*WORK ORDER*
Nothing in the records may be altered, and no picture may be included. Restate them in full.

*ENTRIES SHOWN*
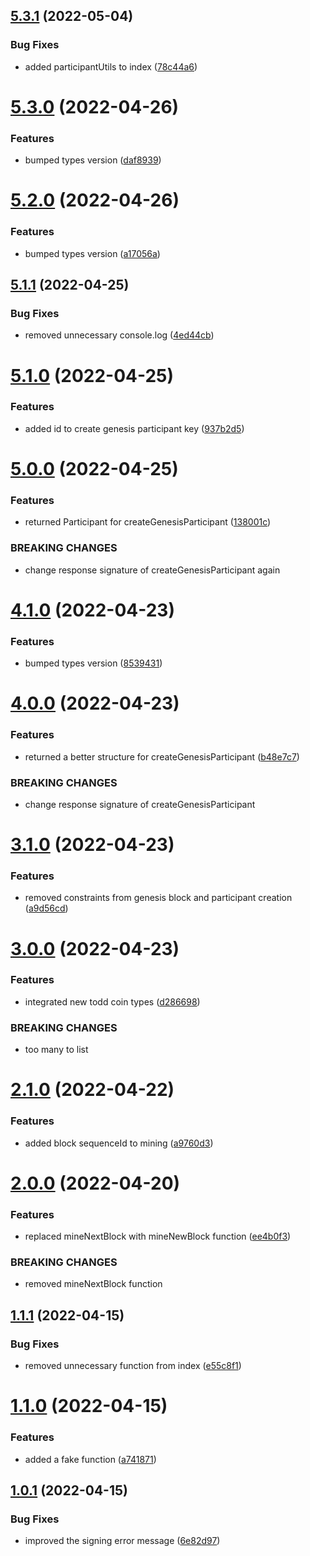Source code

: ## [5.3.1](https://github.com/xilution/todd-coin-utils/compare/v5.3.0...v5.3.1) (2022-05-04)


### Bug Fixes

* added participantUtils to index ([78c44a6](https://github.com/xilution/todd-coin-utils/commit/78c44a63123c7e158020925ab220740a6fd8dce2))

# [5.3.0](https://github.com/xilution/todd-coin-utils/compare/v5.2.0...v5.3.0) (2022-04-26)


### Features

* bumped types version ([daf8939](https://github.com/xilution/todd-coin-utils/commit/daf8939dd9640da2ee5137aa380c631044654931))

# [5.2.0](https://github.com/xilution/todd-coin-utils/compare/v5.1.1...v5.2.0) (2022-04-26)


### Features

* bumped types version ([a17056a](https://github.com/xilution/todd-coin-utils/commit/a17056a6eadb2fa9686b7fdd9eeeb20d7d38a5dd))

## [5.1.1](https://github.com/xilution/todd-coin-utils/compare/v5.1.0...v5.1.1) (2022-04-25)


### Bug Fixes

* removed unnecessary console.log ([4ed44cb](https://github.com/xilution/todd-coin-utils/commit/4ed44cbed7e680d70771baa541191d8bc60e704e))

# [5.1.0](https://github.com/xilution/todd-coin-utils/compare/v5.0.0...v5.1.0) (2022-04-25)


### Features

* added id to create genesis participant key ([937b2d5](https://github.com/xilution/todd-coin-utils/commit/937b2d530d70a63281eff9927b192b0ce061a7ed))

# [5.0.0](https://github.com/xilution/todd-coin-utils/compare/v4.1.0...v5.0.0) (2022-04-25)


### Features

* returned Participant for createGenesisParticipant ([138001c](https://github.com/xilution/todd-coin-utils/commit/138001c276bd702b85b421708da87c8d8769ff0d))


### BREAKING CHANGES

* change response signature of createGenesisParticipant again

# [4.1.0](https://github.com/xilution/todd-coin-utils/compare/v4.0.0...v4.1.0) (2022-04-23)


### Features

* bumped types version ([8539431](https://github.com/xilution/todd-coin-utils/commit/8539431d1525d3998a7f812d060feed94ba58579))

# [4.0.0](https://github.com/xilution/todd-coin-utils/compare/v3.1.0...v4.0.0) (2022-04-23)


### Features

* returned a better structure for createGenesisParticipant ([b48e7c7](https://github.com/xilution/todd-coin-utils/commit/b48e7c750330e1e4624a712eaeb00a889151004e))


### BREAKING CHANGES

* change response signature of createGenesisParticipant

# [3.1.0](https://github.com/xilution/todd-coin-utils/compare/v3.0.0...v3.1.0) (2022-04-23)


### Features

* removed constraints from genesis block and participant creation ([a9d56cd](https://github.com/xilution/todd-coin-utils/commit/a9d56cd6964c069154c9c76cd6d5333fe11d36cf))

# [3.0.0](https://github.com/xilution/todd-coin-utils/compare/v2.1.0...v3.0.0) (2022-04-23)


### Features

* integrated new todd coin types ([d286698](https://github.com/xilution/todd-coin-utils/commit/d286698a01954d00c355e1928c773d31be9121ae))


### BREAKING CHANGES

* too many to list

# [2.1.0](https://github.com/xilution/todd-coin-utils/compare/v2.0.0...v2.1.0) (2022-04-22)


### Features

* added block sequenceId to mining ([a9760d3](https://github.com/xilution/todd-coin-utils/commit/a9760d381be211162beb37a302d3844f6fd7e32f))

# [2.0.0](https://github.com/xilution/todd-coin-utils/compare/v1.1.1...v2.0.0) (2022-04-20)


### Features

* replaced mineNextBlock with mineNewBlock function ([ee4b0f3](https://github.com/xilution/todd-coin-utils/commit/ee4b0f3def89f38c1bbb6808ca92bf501a55f236))


### BREAKING CHANGES

* removed mineNextBlock function

## [1.1.1](https://github.com/xilution/todd-coin-utils/compare/v1.1.0...v1.1.1) (2022-04-15)


### Bug Fixes

* removed unnecessary function from index ([e55c8f1](https://github.com/xilution/todd-coin-utils/commit/e55c8f13a1320ed77c6c37f617e67b2b97f59332))

# [1.1.0](https://github.com/xilution/todd-coin-utils/compare/v1.0.1...v1.1.0) (2022-04-15)


### Features

* added a fake function ([a741871](https://github.com/xilution/todd-coin-utils/commit/a7418710ae5012e1ad5ba1031903f141450e1c83))

## [1.0.1](https://github.com/xilution/todd-coin-utils/compare/v1.0.0...v1.0.1) (2022-04-15)


### Bug Fixes

* improved the signing error message ([6e82d97](https://github.com/xilution/todd-coin-utils/commit/6e82d970c352843fdd56caa4b40f6fa126a3d33a))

*SOLUTION BELOW*
Source code

: ## [5.3.1](https://github.com/xilution/todd-coin-utils/compare/v5.3.0...v5.3.1) (2022-05-04)


### Bug Fixes

* added participantUtils to index ([78c44a6](https://github.com/xilution/todd-coin-utils/commit/78c44a63123c7e158020925ab220740a6fd8dce2))

# [5.3.0](https://github.com/xilution/todd-coin-utils/compare/v5.2.0...v5.3.0) (2022-04-26)


### Features

* bumped types version ([daf8939](https://github.com/xilution/todd-coin-utils/commit/daf8939dd9640da2ee5137aa380c631044654931))

# [5.2.0](https://github.com/xilution/todd-coin-utils/compare/v5.1.1...v5.2.0) (2022-04-26)


### Features

* bumped types version ([a17056a](https://github.com/xilution/todd-coin-utils/commit/a17056a6eadb2fa9686b7fdd9eeeb20d7d38a5dd))

## [5.1.1](https://github.com/xilution/todd-coin-utils/compare/v5.1.0...v5.1.1) (2022-04-25)


### Bug Fixes

* removed unnecessary console.log ([4ed44cb](https://github.com/xilution/todd-coin-utils/commit/4ed44cbed7e680d70771baa541191d8bc60e704e))

# [5.1.0](https://github.com/xilution/todd-coin-utils/compare/v5.0.0...v5.1.0) (2022-04-25)


### Features

* added id to create genesis participant key ([937b2d5](https://github.com/xilution/todd-coin-utils/commit/937b2d530d70a63281eff9927b192b0ce061a7ed))

# [5.0.0](https://github.com/xilution/todd-coin-utils/compare/v4.1.0...v5.0.0) (2022-04-25)


### Features

* returned Participant for createGenesisParticipant ([138001c](https://github.com/xilution/todd-coin-utils/commit/138001c276bd702b85b421708da87c8d8769ff0d))


### BREAKING CHANGES

* change response signature of createGenesisParticipant again

# [4.1.0](https://github.com/xilution/todd-coin-utils/compare/v4.0.0...v4.1.0) (2022-04-23)


### Features

* bumped types version ([8539431](https://github.com/xilution/todd-coin-utils/commit/8539431d1525d3998a7f812d060feed94ba58579))

# [4.0.0](https://github.com/xilution/todd-coin-utils/compare/v3.1.0...v4.0.0) (2022-04-23)


### Features

* returned a better structure for createGenesisParticipant ([b48e7c7](https://github.com/xilution/todd-coin-utils/commit/b48e7c750330e1e4624a712eaeb00a889151004e))


### BREAKING CHANGES

* change response signature of createGenesisParticipant

# [3.1.0](https://github.com/xilution/todd-coin-utils/compare/v3.0.0...v3.1.0) (2022-04-23)


### Features

* removed constraints from genesis block and participant creation ([a9d56cd](https://github.com/xilution/todd-coin-utils/commit/a9d56cd6964c069154c9c76cd6d5333fe11d36cf))

# [3.0.0](https://github.com/xilution/todd-coin-utils/compare/v2.1.0...v3.0.0) (2022-04-23)


### Features

* integrated new todd coin types ([d286698](https://github.com/xilution/todd-coin-utils/commit/d286698a01954d00c355e1928c773d31be9121ae))


### BREAKING CHANGES

* too many to list

# [2.1.0](https://github.com/xilution/todd-coin-utils/compare/v2.0.0...v2.1.0) (2022-04-22)


### Features

* added block sequenceId to mining ([a9760d3](https://github.com/xilution/todd-coin-utils/commit/a9760d381be211162beb37a302d3844f6fd7e32f))

# [2.0.0](https://github.com/xilution/todd-coin-utils/compare/v1.1.1...v2.0.0) (2022-04-20)


### Features

* replaced mineNextBlock with mineNewBlock function ([ee4b0f3](https://github.com/xilution/todd-coin-utils/commit/ee4b0f3def89f38c1bbb6808ca92bf501a55f236))


### BREAKING CHANGES

* removed mineNextBlock function

## [1.1.1](https://github.com/xilution/todd-coin-utils/compare/v1.1.0...v1.1.1) (2022-04-15)


### Bug Fixes

* removed unnecessary function from index ([e55c8f1](https://github.com/xilution/todd-coin-utils/commit/e55c8f13a1320ed77c6c37f617e67b2b97f59332))

# [1.1.0](https://github.com/xilution/todd-coin-utils/compare/v1.0.1...v1.1.0) (2022-04-15)


### Features

* added a fake function ([a741871](https://github.com/xilution/todd-coin-utils/commit/a7418710ae5012e1ad5ba1031903f141450e1c83))

## [1.0.1](https://github.com/xilution/todd-coin-utils/compare/v1.0.0...v1.0.1) (2022-04-15)


### Bug Fixes

* improved the signing error message ([6e82d97](https://github.com/xilution/todd-coin-utils/commit/6e82d970c352843fdd56caa4b40f6fa126a3d33a))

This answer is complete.